A medida que se acercaba la víspera del Año Nuevo Lunar, seguía intentando desesperadamente conseguir un billete. Titulares como "Avalancha de viajeros por el Festival de Primavera, otra vez" inundaban las noticias y los periódicos, y él mismo sentía la inmensa presión de la situación. Le habían estafado varias veces con las tasas de servicio; había comprado billetes falsificados a precios desorbitados; incluso había intentado colarse en un tren durante el caos, con la esperanza de llegar a casa "subiendo primero y comprando el billete después", solo para encontrarse con los vagones completamente bloqueados por multitudes. Mucha gente con billetes válidos ni siquiera podía llegar a las puertas, y mucho menos subir; él nunca lo había conseguido. Ni siquiera podía acercarse un paso más a su ciudad natal. Empezó a sentir resentimiento hacia las omnipresentes multitudes que lo rodeaban. Sentía que la enorme cantidad de gente era la causa principal de la congestión del tráfico en el país y de la inmensa presión de la vida. Cada vez que veía en televisión la avalancha de gente que viajaba durante el Festival de Primavera —un vasto y oscuro mar de personas— sentía una mezcla de odio y envidia hacia aquellos que aparecían en cámara, los afortunados que conseguían billetes y podían embarcar. Por desgracia, incluso los revendedores parecían desdeñar tratar con condescendencia a alguien tan pobre como él. «No consigo billete de ninguna manera. ¿Quizás no debería ir a casa por Año Nuevo este año?». Llamó a casa con cierta timidez, solo para ser reprendido con dureza por su padre conservador. «¡Hijo desobediente, si no vuelves a casa, tu madre y yo iremos en tren a tu casa!». Su padre, con aires de jefe de la oficina de ferrocarriles, no tenía ni idea de lo que significaba «los billetes son difíciles de conseguir».

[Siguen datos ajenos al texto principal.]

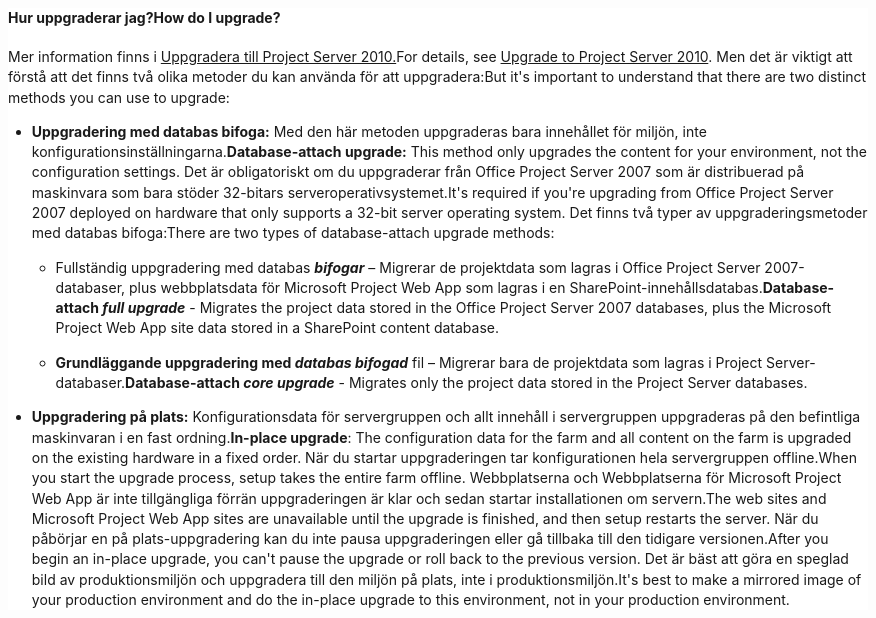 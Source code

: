 #### <a name="how-do-i-upgrade"></a><span data-ttu-id="d7de1-198">Hur uppgraderar jag?</span><span class="sxs-lookup"><span data-stu-id="d7de1-198">How do I upgrade?</span></span>

<span data-ttu-id="d7de1-199">Mer information finns i [Uppgradera till Project Server 2010.](/previous-versions/office/project-server-2010/gg502590(v=office.14))</span><span class="sxs-lookup"><span data-stu-id="d7de1-199">For details, see [Upgrade to Project Server 2010](/previous-versions/office/project-server-2010/gg502590(v=office.14)).</span></span> <span data-ttu-id="d7de1-200">Men det är viktigt att förstå att det finns två olika metoder du kan använda för att uppgradera:</span><span class="sxs-lookup"><span data-stu-id="d7de1-200">But it's important to understand that there are two distinct methods you can use to upgrade:</span></span>
  
- <span data-ttu-id="d7de1-201">**Uppgradering med databas bifoga:** Med den här metoden uppgraderas bara innehållet för miljön, inte konfigurationsinställningarna.</span><span class="sxs-lookup"><span data-stu-id="d7de1-201">**Database-attach upgrade:** This method only upgrades the content for your environment, not the configuration settings.</span></span> <span data-ttu-id="d7de1-202">Det är obligatoriskt om du uppgraderar från Office Project Server 2007 som är distribuerad på maskinvara som bara stöder 32-bitars serveroperativsystemet.</span><span class="sxs-lookup"><span data-stu-id="d7de1-202">It's required if you're upgrading from Office Project Server 2007 deployed on hardware that only supports a 32-bit server operating system.</span></span> <span data-ttu-id="d7de1-203">Det finns två typer av uppgraderingsmetoder med databas bifoga:</span><span class="sxs-lookup"><span data-stu-id="d7de1-203">There are two types of database-attach upgrade methods:</span></span>
    
  - <span data-ttu-id="d7de1-204">Fullständig uppgradering med databas ***bifogar*** – Migrerar de projektdata som lagras i Office Project Server 2007-databaser, plus webbplatsdata för Microsoft Project Web App som lagras i en SharePoint-innehållsdatabas.</span><span class="sxs-lookup"><span data-stu-id="d7de1-204">**Database-attach *full upgrade*** - Migrates the project data stored in the Office Project Server 2007 databases, plus the Microsoft Project Web App site data stored in a SharePoint content database.</span></span>
    
  - <span data-ttu-id="d7de1-205">**Grundläggande uppgradering med *databas bifogad*** fil – Migrerar bara de projektdata som lagras i Project Server-databaser.</span><span class="sxs-lookup"><span data-stu-id="d7de1-205">**Database-attach *core upgrade*** - Migrates only the project data stored in the Project Server databases.</span></span>
    
- <span data-ttu-id="d7de1-206">**Uppgradering på plats:** Konfigurationsdata för servergruppen och allt innehåll i servergruppen uppgraderas på den befintliga maskinvaran i en fast ordning.</span><span class="sxs-lookup"><span data-stu-id="d7de1-206">**In-place upgrade**: The configuration data for the farm and all content on the farm is upgraded on the existing hardware in a fixed order.</span></span> <span data-ttu-id="d7de1-207">När du startar uppgraderingen tar konfigurationen hela servergruppen offline.</span><span class="sxs-lookup"><span data-stu-id="d7de1-207">When you start the upgrade process, setup takes the entire farm offline.</span></span> <span data-ttu-id="d7de1-208">Webbplatserna och Webbplatserna för Microsoft Project Web App är inte tillgängliga förrän uppgraderingen är klar och sedan startar installationen om servern.</span><span class="sxs-lookup"><span data-stu-id="d7de1-208">The web sites and Microsoft Project Web App sites are unavailable until the upgrade is finished, and then setup restarts the server.</span></span> <span data-ttu-id="d7de1-209">När du påbörjar en på plats-uppgradering kan du inte pausa uppgraderingen eller gå tillbaka till den tidigare versionen.</span><span class="sxs-lookup"><span data-stu-id="d7de1-209">After you begin an in-place upgrade, you can't pause the upgrade or roll back to the previous version.</span></span> <span data-ttu-id="d7de1-210">Det är bäst att göra en speglad bild av produktionsmiljön och uppgradera till den miljön på plats, inte i produktionsmiljön.</span><span class="sxs-lookup"><span data-stu-id="d7de1-210">It's best to make a mirrored image of your production environment and do the in-place upgrade to this environment, not in your production environment.</span></span> 
    
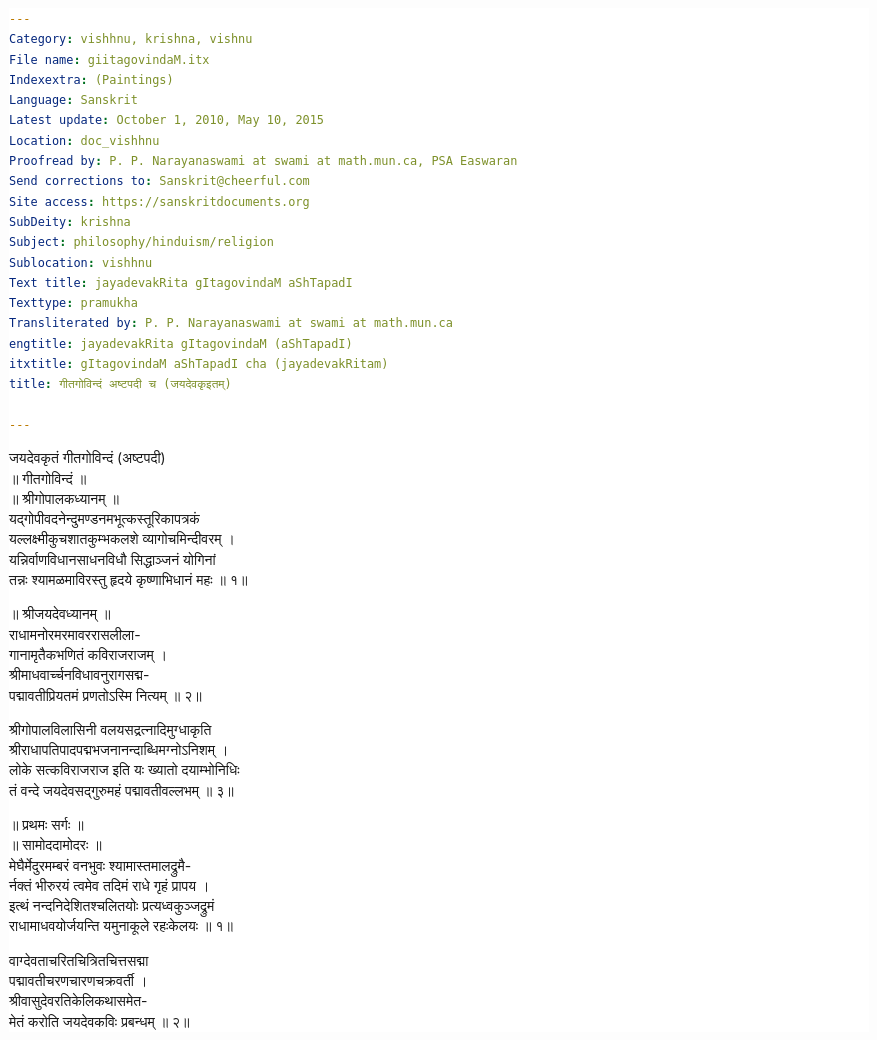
 ```yaml
---
Category: vishhnu, krishna, vishnu
File name: giitagovindaM.itx
Indexextra: (Paintings)
Language: Sanskrit
Latest update: October 1, 2010, May 10, 2015
Location: doc_vishhnu
Proofread by: P. P. Narayanaswami at swami at math.mun.ca, PSA Easwaran
Send corrections to: Sanskrit@cheerful.com
Site access: https://sanskritdocuments.org
SubDeity: krishna
Subject: philosophy/hinduism/religion
Sublocation: vishhnu
Text title: jayadevakRita gItagovindaM aShTapadI
Texttype: pramukha
Transliterated by: P. P. Narayanaswami at swami at math.mun.ca
engtitle: jayadevakRita gItagovindaM (aShTapadI)
itxtitle: gItagovindaM aShTapadI cha (jayadevakRitam)
title: गीतगोविन्दं अष्टपदी च (जयदेवकृइतम्)

---
```

  
 जयदेवकृतं गीतगोविन्दं (अष्टपदी)   
॥ गीतगोविन्दं ॥  
॥ श्रीगोपालकध्यानम् ॥  
यद्गोपीवदनेन्दुमण्डनमभूत्कस्तूरिकापत्रकं  
यल्लक्ष्मीकुचशातकुम्भकलशे व्यागोचमिन्दीवरम् ।  
यन्निर्वाणविधानसाधनविधौ सिद्धाञ्जनं योगिनां  
तन्नः श्यामळमाविरस्तु हृदये कृष्णाभिधानं महः ॥ १॥  
  
॥ श्रीजयदेवध्यानम् ॥  
राधामनोरमरमावररासलीला-  
गानामृतैकभणितं कविराजराजम् ।  
श्रीमाधवार्च्चनविधावनुरागसद्म-  
पद्मावतीप्रियतमं प्रणतोऽस्मि नित्यम् ॥ २॥  
  
श्रीगोपालविलासिनी वलयसद्रत्नादिमुग्धाकृति  
श्रीराधापतिपादपद्मभजनानन्दाब्धिमग्नोऽनिशम् ।  
लोके सत्कविराजराज इति यः ख्यातो दयाम्भोनिधिः  
तं वन्दे जयदेवसद्गुरुमहं पद्मावतीवल्लभम् ॥ ३॥  
  
॥ प्रथमः सर्गः ॥  
॥ सामोददामोदरः ॥  
मेघैर्मेदुरमम्बरं वनभुवः श्यामास्तमालद्रुमै-  
र्नक्तं भीरुरयं त्वमेव तदिमं राधे गृहं प्रापय ।  
इत्थं नन्दनिदेशितश्चलितयोः प्रत्यध्वकुञ्जद्रुमं  
राधामाधवयोर्जयन्ति यमुनाकूले रहःकेलयः ॥ १॥  
  
वाग्देवताचरितचित्रितचित्तसद्मा  
पद्मावतीचरणचारणचक्रवर्ती ।  
श्रीवासुदेवरतिकेलिकथासमेत-  
मेतं करोति जयदेवकविः प्रबन्धम् ॥ २॥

Hoy era el día límite para volver a casa por el Año Nuevo Chino, y estaba decidido a subirse al tren a toda costa, aunque eso significara devanarse los sesos, ¡con tal de liberar aunque fuera el más mínimo espacio! Mientras vagaba por la estación de tren de noche como un fantasma, cargando sus grandes maletas, descubrió por casualidad una agencia de venta de billetes que estaba abierta.
"Sin duda te subirás al autobús." Esa era la promesa que hacía.
Finalmente, logró comprar un billete de tren que sin duda lo llevaría a casa. Aunque ya podía prever el arduo viaje que le esperaba —abarrotado, sofocante, mal ventilado, con gente apiñada en los vagones como sardinas, obligada a mantener la misma postura de principio a fin—, ¿qué importaba la prisa anual por viajar durante el Festival de Primavera si podía regresar a su cálido hogar, reunirse con su familia, a la que no había visto en un año, y celebrar juntos el Festival de Primavera? Escuchen, sonó el silbato del tren, y con un estruendo, el tren llegó a la estación. Una leve sonrisa, largamente olvidada, apareció por fin en su rostro; una sonrisa que había desaparecido desde que comenzó su travesía para comprar el billete.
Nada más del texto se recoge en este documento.